**DATA SECTION:**
▼

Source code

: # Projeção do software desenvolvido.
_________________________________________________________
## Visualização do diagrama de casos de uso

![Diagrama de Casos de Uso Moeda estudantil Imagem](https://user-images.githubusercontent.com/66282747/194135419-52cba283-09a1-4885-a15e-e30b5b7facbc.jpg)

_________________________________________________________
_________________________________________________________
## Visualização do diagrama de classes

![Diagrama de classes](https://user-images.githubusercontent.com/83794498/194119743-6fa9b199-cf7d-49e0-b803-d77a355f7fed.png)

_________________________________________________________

▲
▼

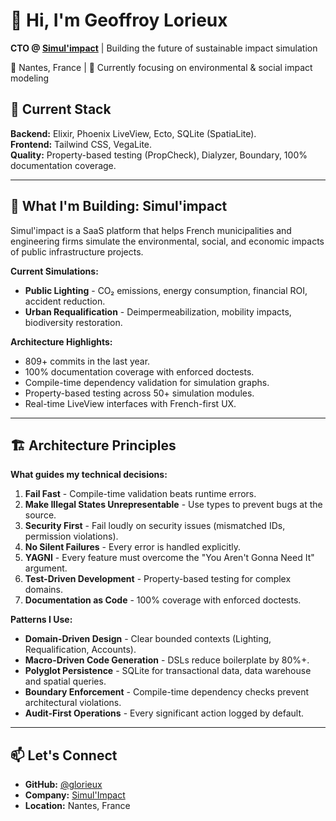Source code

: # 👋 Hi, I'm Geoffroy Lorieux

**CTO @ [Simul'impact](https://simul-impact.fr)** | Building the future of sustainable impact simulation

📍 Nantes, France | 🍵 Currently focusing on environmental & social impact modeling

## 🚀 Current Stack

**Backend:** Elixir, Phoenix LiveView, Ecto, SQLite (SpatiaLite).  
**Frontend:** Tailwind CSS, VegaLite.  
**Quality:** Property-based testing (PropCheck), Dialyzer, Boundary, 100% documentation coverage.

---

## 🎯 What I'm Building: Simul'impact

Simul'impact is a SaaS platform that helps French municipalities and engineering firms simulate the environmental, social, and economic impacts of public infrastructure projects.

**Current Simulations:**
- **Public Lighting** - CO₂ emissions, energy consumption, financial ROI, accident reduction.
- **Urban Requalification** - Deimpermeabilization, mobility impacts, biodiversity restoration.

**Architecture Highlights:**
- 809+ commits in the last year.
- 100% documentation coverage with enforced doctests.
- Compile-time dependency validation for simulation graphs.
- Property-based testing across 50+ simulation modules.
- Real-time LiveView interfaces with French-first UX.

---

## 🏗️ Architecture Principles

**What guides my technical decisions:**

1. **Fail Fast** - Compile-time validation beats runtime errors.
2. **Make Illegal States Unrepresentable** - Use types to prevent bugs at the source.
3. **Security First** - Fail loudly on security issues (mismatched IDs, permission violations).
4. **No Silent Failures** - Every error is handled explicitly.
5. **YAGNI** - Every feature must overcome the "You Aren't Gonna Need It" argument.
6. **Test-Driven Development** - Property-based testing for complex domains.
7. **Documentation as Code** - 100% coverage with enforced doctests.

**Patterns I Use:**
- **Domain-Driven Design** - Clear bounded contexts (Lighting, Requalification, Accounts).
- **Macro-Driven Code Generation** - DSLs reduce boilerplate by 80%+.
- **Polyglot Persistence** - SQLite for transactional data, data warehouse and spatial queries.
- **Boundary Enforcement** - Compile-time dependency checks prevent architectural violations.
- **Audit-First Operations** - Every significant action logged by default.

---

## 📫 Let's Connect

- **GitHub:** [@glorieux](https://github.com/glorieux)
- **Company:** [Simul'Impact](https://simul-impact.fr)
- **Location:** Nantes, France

▲

If a line in the records above has the word "Architecture", copy it out.

**Architecture Highlights:**
## 🏗️ Architecture Principles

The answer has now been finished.